Despite the controversy, Mr Andrew insists defence exports are vital for the UK economy, pointing out that there is a company in every single British parliamentary constituency supplying something to the renewal of Trident nuclear deterrent submarines, including LBBC Technologies in Pudsey, which is providing hatches.
“It just shows that defence has quite an impact on our economy and this is why you can hear sometimes people are critical of exporting, but then if we don’t get the contracts for those shipyards, for those factories, for the supply chain, they are then critical that we haven’t got the work for them,” he says.

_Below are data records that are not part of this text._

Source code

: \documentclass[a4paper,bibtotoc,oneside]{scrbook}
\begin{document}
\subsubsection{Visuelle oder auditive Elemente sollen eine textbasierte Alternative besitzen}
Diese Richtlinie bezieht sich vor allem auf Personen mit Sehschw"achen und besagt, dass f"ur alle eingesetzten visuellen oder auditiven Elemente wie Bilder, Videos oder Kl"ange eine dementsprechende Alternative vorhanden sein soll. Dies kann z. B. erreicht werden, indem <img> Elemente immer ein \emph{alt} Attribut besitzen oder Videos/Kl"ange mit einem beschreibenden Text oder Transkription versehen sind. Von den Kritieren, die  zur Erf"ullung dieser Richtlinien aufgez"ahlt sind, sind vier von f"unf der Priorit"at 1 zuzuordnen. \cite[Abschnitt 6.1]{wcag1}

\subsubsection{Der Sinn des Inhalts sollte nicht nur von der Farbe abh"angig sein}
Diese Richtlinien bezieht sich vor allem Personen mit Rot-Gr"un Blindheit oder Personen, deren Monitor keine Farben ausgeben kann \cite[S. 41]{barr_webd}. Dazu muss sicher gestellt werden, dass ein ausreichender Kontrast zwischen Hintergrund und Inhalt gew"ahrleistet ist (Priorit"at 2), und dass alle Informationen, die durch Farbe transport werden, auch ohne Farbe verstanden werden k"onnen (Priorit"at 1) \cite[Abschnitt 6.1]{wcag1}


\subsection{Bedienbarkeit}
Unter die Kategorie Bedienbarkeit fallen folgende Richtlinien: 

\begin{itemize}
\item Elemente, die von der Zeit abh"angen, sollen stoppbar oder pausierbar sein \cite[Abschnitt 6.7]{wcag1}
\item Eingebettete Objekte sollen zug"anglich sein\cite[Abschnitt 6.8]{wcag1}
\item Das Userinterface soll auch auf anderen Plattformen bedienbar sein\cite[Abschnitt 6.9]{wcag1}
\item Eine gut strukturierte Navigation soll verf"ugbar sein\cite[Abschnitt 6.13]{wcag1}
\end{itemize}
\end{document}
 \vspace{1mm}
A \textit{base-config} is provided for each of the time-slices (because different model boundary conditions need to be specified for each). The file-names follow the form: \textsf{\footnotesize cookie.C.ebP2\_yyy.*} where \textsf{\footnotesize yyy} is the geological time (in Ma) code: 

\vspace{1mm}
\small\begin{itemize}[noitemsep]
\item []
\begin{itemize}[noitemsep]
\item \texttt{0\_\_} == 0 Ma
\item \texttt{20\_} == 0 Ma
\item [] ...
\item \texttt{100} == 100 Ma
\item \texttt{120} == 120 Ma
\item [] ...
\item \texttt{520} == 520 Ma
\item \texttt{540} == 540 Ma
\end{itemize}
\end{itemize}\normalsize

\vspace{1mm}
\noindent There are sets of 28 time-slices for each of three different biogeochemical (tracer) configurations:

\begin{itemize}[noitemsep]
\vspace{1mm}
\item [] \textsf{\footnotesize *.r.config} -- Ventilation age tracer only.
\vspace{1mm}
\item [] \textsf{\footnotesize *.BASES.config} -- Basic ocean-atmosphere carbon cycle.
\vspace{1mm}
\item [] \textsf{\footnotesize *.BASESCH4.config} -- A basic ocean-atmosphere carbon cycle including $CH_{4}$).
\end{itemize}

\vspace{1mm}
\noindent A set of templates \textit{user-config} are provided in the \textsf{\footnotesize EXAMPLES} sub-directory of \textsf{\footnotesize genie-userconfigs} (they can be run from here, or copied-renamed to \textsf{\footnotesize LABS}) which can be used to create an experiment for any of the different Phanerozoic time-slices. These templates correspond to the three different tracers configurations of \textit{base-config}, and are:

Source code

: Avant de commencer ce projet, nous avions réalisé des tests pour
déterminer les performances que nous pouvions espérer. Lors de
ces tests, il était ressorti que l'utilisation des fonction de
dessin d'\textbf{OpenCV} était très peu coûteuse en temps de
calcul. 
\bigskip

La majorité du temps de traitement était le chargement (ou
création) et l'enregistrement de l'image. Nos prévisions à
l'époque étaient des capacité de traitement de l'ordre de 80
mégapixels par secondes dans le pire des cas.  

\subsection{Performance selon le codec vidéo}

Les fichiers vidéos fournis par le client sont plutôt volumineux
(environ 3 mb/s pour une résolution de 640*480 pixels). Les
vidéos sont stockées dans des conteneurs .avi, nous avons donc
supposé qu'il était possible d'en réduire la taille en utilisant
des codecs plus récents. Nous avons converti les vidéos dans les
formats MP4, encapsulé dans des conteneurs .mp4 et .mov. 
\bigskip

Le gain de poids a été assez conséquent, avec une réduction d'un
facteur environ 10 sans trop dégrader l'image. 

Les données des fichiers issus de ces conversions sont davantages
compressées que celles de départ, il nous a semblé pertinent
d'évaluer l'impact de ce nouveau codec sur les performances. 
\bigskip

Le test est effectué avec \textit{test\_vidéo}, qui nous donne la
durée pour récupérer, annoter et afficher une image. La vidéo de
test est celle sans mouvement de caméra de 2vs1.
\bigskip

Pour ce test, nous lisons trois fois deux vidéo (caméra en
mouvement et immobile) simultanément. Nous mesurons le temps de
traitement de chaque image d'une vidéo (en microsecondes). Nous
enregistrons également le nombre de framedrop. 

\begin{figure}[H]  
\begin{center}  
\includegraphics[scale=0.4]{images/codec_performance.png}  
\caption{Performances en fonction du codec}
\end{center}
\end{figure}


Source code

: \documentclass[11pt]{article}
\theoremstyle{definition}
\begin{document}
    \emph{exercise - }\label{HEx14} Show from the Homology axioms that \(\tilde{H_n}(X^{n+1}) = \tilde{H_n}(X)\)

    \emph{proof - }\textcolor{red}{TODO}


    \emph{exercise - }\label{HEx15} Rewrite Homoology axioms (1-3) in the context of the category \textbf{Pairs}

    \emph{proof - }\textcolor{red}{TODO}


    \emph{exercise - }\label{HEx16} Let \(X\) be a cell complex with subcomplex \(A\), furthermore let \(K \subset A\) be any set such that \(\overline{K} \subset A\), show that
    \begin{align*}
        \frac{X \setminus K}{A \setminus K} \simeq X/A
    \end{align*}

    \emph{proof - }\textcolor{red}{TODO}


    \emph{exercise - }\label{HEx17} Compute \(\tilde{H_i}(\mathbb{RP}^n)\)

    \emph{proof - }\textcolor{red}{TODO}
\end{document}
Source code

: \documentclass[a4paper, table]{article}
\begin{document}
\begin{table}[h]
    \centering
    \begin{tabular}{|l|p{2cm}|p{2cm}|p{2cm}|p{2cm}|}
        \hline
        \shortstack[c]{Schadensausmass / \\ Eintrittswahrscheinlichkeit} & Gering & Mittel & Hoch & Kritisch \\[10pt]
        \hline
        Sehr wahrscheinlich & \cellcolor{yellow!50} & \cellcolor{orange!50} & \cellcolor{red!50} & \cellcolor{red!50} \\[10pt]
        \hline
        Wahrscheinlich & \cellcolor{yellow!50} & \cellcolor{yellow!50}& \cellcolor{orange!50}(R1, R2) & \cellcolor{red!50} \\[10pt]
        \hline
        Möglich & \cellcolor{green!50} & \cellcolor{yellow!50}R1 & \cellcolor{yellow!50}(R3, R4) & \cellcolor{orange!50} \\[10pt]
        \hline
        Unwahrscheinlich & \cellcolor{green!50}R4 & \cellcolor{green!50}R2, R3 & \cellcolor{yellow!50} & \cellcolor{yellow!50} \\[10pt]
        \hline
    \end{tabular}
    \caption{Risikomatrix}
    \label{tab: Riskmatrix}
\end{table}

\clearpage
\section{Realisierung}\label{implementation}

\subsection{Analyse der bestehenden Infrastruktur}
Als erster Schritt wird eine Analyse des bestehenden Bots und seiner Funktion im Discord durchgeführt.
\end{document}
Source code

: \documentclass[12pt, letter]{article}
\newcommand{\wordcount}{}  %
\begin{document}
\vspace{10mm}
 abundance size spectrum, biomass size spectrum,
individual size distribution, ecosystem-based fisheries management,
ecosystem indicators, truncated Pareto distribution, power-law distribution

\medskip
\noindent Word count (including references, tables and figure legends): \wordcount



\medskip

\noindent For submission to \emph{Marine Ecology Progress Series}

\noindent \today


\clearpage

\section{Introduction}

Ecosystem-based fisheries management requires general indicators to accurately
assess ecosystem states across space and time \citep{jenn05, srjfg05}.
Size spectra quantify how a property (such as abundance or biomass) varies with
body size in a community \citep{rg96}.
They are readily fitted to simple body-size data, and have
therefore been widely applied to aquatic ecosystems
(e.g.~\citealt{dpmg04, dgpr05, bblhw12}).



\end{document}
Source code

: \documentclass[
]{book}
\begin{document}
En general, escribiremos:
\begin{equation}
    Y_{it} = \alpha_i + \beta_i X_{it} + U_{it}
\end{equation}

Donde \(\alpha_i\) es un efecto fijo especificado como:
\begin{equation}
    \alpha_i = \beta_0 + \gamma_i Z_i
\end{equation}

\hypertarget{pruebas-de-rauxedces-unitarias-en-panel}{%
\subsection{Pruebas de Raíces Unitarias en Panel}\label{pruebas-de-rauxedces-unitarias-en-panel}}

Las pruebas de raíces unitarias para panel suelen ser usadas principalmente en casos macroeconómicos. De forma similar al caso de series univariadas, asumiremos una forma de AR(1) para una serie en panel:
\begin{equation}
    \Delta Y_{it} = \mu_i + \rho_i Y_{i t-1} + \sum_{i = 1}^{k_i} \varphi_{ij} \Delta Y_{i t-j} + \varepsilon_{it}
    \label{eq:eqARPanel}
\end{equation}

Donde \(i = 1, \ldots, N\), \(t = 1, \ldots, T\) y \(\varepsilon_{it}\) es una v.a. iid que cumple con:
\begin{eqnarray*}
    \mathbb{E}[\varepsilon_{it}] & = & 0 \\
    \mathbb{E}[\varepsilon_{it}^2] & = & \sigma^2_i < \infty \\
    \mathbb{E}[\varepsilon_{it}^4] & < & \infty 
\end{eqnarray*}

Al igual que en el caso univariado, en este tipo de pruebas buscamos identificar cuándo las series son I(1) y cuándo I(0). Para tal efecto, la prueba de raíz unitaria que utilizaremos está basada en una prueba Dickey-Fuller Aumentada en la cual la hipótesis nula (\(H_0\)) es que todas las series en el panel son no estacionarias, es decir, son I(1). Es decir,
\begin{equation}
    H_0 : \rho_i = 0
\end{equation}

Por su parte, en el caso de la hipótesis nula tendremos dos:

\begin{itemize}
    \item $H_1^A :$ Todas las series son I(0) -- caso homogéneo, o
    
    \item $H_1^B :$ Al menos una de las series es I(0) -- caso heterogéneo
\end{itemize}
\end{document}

“We have got to look at an industry that is keeping us safe but is also keeping a lot of our people in work.”
'I'm really keen to see a new cross-Pennine rail link'
Stuart Andrew’s Conservative colleagues at the Department for Transport have been fiercely criticised for the rail chaos that has gripped the North this year.
The “unacceptable” delays caused to his Pudsey constituents as well as his own “incredibly frustrating” experiences travelling around the country have only strengthened his backing for a new cross-Pennine rail link.
“It has struck me how long it takes me to get back to my constituency, to my home.
“I may be accompanying somebody who has to go back to London - recently we were in Deeside in North Wales, right next to Chester - it took me four and a half hours to get home on the train whereas colleagues who were with me who were going back to London were probably having their dinner.
“I would be really keen to see HS3, that’s something that would be really good for the North.”